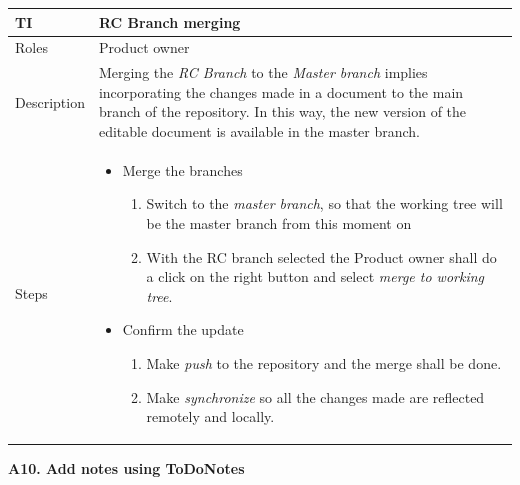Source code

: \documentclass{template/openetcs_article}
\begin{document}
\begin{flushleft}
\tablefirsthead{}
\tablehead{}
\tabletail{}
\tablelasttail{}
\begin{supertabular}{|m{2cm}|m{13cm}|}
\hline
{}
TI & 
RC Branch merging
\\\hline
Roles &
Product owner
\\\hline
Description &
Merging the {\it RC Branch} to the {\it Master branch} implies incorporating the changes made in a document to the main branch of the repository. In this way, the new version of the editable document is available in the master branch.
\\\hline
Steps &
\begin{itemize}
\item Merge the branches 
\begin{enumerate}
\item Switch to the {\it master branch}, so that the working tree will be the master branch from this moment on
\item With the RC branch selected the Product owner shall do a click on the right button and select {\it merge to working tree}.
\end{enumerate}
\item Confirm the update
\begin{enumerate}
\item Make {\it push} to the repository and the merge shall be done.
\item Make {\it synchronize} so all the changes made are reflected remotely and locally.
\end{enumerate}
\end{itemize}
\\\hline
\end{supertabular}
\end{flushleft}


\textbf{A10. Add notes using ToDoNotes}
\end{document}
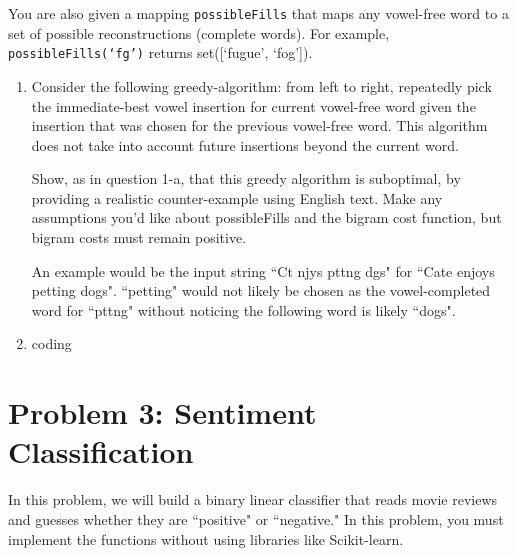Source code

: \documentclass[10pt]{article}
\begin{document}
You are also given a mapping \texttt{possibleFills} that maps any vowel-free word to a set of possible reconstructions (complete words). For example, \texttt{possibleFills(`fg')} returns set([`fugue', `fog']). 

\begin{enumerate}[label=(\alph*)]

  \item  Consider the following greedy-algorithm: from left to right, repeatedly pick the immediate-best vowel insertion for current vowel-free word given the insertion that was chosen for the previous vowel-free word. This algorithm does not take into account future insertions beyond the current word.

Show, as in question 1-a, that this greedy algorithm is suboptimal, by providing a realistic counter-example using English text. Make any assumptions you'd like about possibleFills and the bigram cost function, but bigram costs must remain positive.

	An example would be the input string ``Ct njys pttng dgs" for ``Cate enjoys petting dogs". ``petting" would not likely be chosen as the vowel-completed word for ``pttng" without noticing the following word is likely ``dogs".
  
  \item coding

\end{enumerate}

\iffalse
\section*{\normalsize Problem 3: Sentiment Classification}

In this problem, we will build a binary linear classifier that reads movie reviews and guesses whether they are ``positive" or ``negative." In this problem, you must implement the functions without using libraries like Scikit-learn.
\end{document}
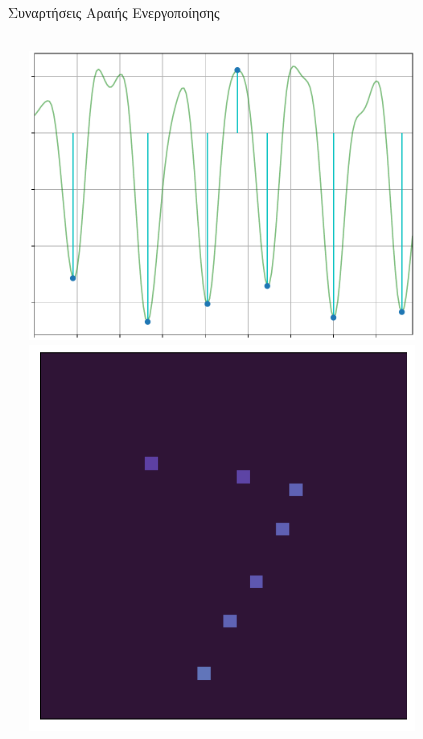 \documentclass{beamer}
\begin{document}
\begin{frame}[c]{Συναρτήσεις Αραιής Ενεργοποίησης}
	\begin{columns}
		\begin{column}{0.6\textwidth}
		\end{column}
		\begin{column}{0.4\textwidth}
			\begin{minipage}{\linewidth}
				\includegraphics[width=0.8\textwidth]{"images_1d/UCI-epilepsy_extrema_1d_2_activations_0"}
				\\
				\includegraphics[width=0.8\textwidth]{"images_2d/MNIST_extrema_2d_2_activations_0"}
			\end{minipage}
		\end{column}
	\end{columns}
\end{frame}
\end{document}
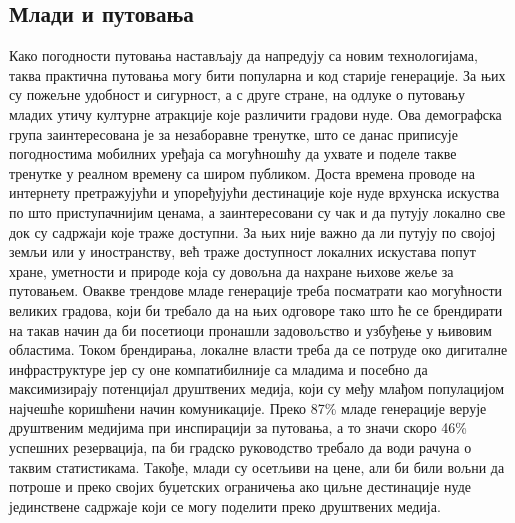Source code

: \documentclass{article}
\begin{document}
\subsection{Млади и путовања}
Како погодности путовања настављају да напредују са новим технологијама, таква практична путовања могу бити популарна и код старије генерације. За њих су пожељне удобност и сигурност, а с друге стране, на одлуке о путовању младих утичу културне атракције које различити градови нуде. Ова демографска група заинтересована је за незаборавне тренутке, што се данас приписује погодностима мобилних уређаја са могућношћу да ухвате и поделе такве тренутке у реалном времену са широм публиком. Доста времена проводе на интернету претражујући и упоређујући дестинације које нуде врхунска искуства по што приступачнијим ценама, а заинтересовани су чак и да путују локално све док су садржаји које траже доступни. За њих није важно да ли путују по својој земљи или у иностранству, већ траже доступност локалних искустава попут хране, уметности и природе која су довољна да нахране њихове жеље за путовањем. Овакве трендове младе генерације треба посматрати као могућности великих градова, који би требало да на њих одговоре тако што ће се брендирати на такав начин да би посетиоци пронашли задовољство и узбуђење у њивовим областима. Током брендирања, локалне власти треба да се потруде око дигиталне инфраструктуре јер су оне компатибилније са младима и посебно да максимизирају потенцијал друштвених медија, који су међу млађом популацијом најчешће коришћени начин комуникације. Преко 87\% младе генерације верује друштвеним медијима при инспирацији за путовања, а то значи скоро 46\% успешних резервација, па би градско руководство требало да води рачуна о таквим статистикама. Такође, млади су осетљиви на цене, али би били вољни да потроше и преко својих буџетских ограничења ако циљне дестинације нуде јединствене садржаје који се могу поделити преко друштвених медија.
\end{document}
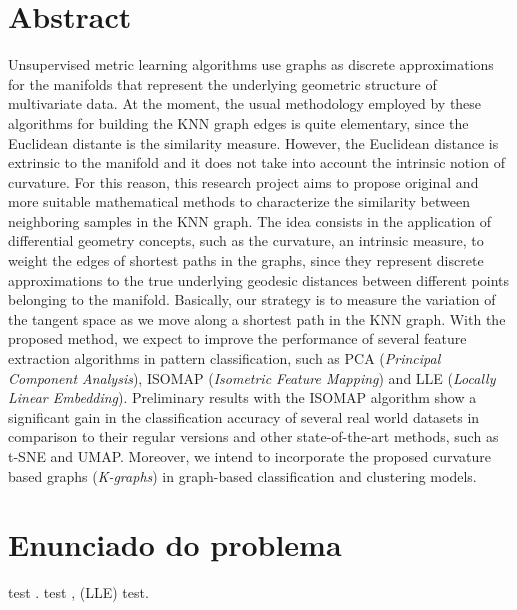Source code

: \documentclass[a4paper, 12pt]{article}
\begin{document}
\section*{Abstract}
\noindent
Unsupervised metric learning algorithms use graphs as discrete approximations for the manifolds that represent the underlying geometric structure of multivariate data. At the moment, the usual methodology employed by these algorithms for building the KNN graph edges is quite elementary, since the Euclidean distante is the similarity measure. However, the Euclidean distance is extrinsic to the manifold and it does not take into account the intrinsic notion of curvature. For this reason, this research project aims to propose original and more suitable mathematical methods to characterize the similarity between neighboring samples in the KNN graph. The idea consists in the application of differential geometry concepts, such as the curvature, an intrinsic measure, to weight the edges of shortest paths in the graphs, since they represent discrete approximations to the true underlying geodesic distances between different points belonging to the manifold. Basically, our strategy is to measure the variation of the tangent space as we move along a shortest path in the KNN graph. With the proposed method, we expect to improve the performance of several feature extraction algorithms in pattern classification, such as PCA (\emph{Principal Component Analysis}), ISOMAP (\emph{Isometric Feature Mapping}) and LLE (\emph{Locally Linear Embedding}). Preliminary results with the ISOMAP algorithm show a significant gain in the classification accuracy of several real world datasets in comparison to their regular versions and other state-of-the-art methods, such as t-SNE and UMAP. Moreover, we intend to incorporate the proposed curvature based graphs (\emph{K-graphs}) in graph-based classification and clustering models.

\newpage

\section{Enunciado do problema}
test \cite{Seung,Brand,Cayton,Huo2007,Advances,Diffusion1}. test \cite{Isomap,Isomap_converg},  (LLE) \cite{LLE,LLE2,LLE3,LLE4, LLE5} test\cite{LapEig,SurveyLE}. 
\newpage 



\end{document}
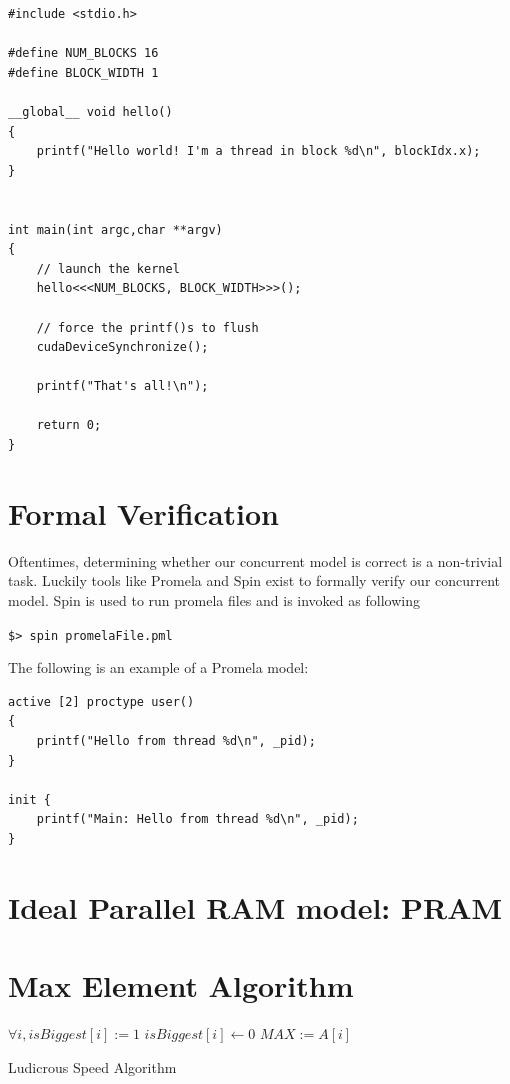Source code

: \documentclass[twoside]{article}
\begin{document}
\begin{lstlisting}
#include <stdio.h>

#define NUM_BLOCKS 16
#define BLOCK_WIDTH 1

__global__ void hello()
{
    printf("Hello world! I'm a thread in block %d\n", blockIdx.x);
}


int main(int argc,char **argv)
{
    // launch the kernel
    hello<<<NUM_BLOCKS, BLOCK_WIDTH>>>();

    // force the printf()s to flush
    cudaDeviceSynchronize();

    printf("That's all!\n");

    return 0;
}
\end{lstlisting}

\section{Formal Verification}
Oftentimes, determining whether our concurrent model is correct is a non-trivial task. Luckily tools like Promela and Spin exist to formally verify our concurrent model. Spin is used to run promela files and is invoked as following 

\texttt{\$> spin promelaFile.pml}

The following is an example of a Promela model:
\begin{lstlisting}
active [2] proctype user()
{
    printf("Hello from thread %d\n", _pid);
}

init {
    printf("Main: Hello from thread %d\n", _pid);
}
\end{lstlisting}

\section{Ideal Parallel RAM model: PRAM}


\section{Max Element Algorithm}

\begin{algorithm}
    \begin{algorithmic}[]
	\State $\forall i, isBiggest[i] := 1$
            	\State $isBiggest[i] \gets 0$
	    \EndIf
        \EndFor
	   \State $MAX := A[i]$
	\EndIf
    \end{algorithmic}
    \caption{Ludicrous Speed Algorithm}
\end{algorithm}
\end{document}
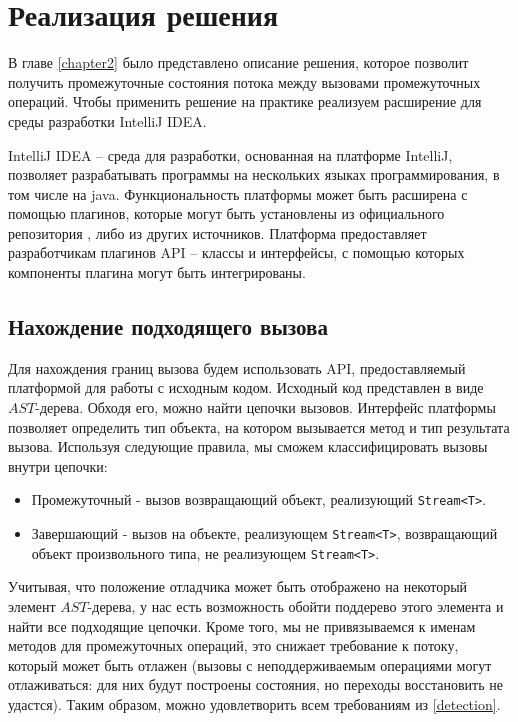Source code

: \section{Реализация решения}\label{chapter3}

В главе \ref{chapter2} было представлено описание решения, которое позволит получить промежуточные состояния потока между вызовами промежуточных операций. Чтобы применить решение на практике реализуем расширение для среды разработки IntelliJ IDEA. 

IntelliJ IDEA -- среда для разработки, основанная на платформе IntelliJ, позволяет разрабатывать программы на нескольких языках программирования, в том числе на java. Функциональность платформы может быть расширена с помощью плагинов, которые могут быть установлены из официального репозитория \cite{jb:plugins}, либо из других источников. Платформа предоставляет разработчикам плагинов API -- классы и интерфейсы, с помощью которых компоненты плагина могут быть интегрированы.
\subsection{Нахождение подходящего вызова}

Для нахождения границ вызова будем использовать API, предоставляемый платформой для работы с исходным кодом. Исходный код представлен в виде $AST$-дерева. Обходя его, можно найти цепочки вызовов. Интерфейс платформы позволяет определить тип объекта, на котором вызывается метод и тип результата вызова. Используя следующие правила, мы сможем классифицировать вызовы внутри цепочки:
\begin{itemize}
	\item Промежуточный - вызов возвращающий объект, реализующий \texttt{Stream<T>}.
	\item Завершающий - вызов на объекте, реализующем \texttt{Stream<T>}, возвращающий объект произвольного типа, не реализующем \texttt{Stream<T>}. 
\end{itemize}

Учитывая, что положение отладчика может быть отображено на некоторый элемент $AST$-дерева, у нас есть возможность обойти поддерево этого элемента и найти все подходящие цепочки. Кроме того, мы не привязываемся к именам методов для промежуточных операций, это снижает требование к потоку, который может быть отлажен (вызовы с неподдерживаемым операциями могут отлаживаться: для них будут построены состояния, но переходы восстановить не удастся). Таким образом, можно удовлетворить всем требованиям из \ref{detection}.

-- -- --

Starting with the first line of the material above and ending with the line that holds "Description &", write out those lines exactly, without pictures.

Reply to the exercise =>
Source code

: \documentclass{template/openetcs_article}
\begin{document}
\begin{flushleft}
\tablefirsthead{}
\tablehead{}
\tabletail{}
\tablelasttail{}
\begin{supertabular}{|m{2cm}|m{13cm}|}
\hline
{}
TI & 
RC Branch merging
\\\hline
Roles &
Product owner
\\\hline
Description &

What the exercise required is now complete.